Naquele dia ele cansou... de oscilar entre ser o violão proibido do tio, que ficava escondido em cima do
armário ou o Playmobil sem o tampo da cabeça que ficava espalhado por qualquer
canto da casa...
O
Violão, bonito, mas faltando algumas cordas, só se podia pegar escondido, no meio da tarde enquanto a empregada ou a avó andavam distraídas entre janelas e portas. Era preciso subir no banco
bambo, com perigo de cair, de fazer barulho, e tocar baixinho, em puro deleite, durante
poucos minutos que valiam o dia, a semana. Mas era proibido. Proibido tem o som
mais doce. A poeira já nem era mais vista. A falta de cordas era imperceptível.

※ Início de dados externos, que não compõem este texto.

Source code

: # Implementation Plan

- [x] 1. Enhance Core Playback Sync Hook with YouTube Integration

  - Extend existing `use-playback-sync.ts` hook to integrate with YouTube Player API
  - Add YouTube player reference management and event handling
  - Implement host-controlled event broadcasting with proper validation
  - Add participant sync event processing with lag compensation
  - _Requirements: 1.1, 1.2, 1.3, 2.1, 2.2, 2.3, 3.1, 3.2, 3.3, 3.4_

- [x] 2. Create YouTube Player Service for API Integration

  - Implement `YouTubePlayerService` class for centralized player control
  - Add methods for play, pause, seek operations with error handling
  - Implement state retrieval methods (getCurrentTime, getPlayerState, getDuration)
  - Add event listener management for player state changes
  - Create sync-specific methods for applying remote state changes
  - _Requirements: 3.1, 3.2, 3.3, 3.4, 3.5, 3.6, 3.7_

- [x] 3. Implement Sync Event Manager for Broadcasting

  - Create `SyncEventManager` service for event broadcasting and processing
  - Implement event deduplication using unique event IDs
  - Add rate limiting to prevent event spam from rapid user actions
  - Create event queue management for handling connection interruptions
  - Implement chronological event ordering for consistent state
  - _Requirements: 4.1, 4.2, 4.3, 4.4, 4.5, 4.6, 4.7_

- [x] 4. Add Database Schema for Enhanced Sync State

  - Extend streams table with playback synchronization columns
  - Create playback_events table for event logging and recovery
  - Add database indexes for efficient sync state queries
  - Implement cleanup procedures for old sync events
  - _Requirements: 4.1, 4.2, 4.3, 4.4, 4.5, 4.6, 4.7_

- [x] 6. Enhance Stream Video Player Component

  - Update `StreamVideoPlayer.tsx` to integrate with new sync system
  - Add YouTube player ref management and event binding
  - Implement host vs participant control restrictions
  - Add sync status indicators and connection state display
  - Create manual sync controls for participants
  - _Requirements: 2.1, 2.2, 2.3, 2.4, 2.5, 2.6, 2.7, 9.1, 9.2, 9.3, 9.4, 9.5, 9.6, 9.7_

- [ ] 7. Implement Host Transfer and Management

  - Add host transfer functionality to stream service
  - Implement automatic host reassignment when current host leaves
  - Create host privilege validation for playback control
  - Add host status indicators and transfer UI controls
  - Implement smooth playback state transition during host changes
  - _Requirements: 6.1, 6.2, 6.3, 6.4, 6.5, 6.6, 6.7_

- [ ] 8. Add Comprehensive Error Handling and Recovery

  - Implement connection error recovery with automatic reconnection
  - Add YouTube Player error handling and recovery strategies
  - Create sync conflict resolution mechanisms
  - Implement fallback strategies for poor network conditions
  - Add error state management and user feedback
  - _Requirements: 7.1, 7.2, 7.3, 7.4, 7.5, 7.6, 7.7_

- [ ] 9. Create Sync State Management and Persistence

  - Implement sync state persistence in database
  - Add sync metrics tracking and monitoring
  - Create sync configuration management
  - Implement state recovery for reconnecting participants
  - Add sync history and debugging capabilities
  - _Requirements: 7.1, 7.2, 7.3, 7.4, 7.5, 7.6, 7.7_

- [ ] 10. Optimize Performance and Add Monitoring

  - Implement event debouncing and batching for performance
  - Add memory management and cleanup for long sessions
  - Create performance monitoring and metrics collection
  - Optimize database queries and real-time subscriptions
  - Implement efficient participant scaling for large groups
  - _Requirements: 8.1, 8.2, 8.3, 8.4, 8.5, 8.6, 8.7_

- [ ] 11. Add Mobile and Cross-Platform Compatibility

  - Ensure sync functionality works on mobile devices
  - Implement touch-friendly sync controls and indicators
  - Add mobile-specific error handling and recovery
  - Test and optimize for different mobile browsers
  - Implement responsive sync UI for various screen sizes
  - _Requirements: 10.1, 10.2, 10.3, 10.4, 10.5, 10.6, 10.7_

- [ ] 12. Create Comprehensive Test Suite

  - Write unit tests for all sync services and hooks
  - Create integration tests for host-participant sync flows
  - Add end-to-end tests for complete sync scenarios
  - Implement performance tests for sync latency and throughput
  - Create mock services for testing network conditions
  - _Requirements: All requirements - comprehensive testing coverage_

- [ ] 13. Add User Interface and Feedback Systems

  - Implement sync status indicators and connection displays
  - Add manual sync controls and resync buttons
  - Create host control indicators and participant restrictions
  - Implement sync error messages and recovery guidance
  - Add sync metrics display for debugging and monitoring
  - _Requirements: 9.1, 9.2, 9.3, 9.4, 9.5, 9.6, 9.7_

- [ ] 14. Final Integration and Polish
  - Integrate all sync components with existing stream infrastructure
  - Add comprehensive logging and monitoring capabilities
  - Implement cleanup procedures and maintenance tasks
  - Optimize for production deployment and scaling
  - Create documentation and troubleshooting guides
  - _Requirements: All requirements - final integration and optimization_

Até que um dia o tio nota o interesse e acha graça. E dá o violão de graça no
colo do sobrinho que arrisca alguns acordes agora já meio sem graça... fácil...
O
Playmobil tava sempre ali. Ora embaixo da cama, ora chutado pra debaixo da
mesa, ora alguém pisava e fazia um xingamento: “tira essa porra desses bonecos
daqui!” . Ora se brincava uma tarde toda e novamente se esquecia por dias e dias,
numa caixa ou pelo chão. Chegou em caixa embrulhada, colorida, desejada, aniversário, mas
logo se misturou a tantos outros bonecos que assim também chegaram que por fim perdeu
a raridade. Vulgo. E teve que se contentar em apenas estar. Aqui e
acolá. Às vezes servindo de alvo de um ataque apache, às vezes servindo de
munição contra um muro ou um irmão mais novo. Banal...
Quando
o menino cresce ou violão perde a graça,ou vira uma guitarra, um saxofone, uma
partitura. O Playmobil perde a graça, vai pra caixa de madeira no quarto dos fundos. Ou não, vira uma estória, um roteiro, um
filme de animação, uma música. Ficam na mente pra sempre, mas já não ocupam espaço físico.
Foram parar nos porões-do-belo- ser. Lá onde ,depois que a gente cresce, fica
fechado, sem sol, mas a chave sempre à mão pra uma descida rápida quando se é necessário lembrar o quanto aquilo era bom e feliz.